Among the records, find the lines that hold the string "deviation" and return them.

===

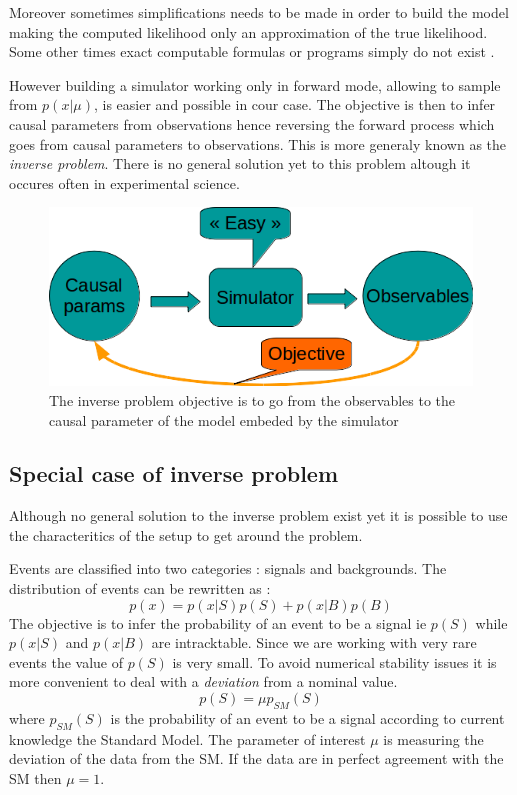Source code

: Moreover sometimes simplifications needs to be made in order to build the model \needcite making the computed likelihood only an approximation of the true likelihood.
Some other times exact computable formulas or programs simply do not exist \needcite.



However building a simulator working only in forward mode, \ie allowing to sample from $p(x|\mu)$, is easier and possible in cour case.
The objective is then to infer causal parameters from observations hence reversing the forward process which goes from causal parameters to observations.
This is more generaly known as the \emph{inverse problem}.
There is no general solution yet to this problem altough it occures often in experimental science.


\begin{figure}[htb]
    \centering
    \includegraphics[width=0.8\linewidth]{inverse_problem}
    \caption{The inverse problem objective is to go from the observables to the causal parameter of the model embeded by the simulator}
    \label{fig:inverse_problem}
\end{figure}



\subsection{Special case of inverse problem} %
\label{sub:special_case_of_inverse_problem}

Although no general solution to the inverse problem exist yet it is possible to use the characteritics of the setup to get around the problem.

Events are classified into two categories : signals and backgrounds.
The distribution of events can be rewritten as :
\begin{equation}
 	p(x) = p(x|S) p(S) + p(x|B) p(B)
\end{equation}
The objective is to infer the probability of an event to be a signal ie $p(S)$ while $p(x|S)$ and $p(x|B)$ are intracktable.
Since we are working with very rare events the value of $p(S)$ is very small.
To avoid numerical stability issues it is more convenient to deal with a \emph{deviation} from a nominal value.
\begin{equation}
\label{eq:mu_definition}
	p(S) = \mu p_{SM}(S)
\end{equation}
where $p_{SM}(S)$ is the probability of an event to be a signal according to current knowledge \ie the Standard Model.
The parameter of interest $\mu$ is measuring the deviation of the data from the SM.
If the data are in perfect agreement with the SM then $\mu=1$.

===

> [RESULT OF THE EXERCISE]
To avoid numerical stability issues it is more convenient to deal with a \emph{deviation} from a nominal value.
The parameter of interest $\mu$ is measuring the deviation of the data from the SM.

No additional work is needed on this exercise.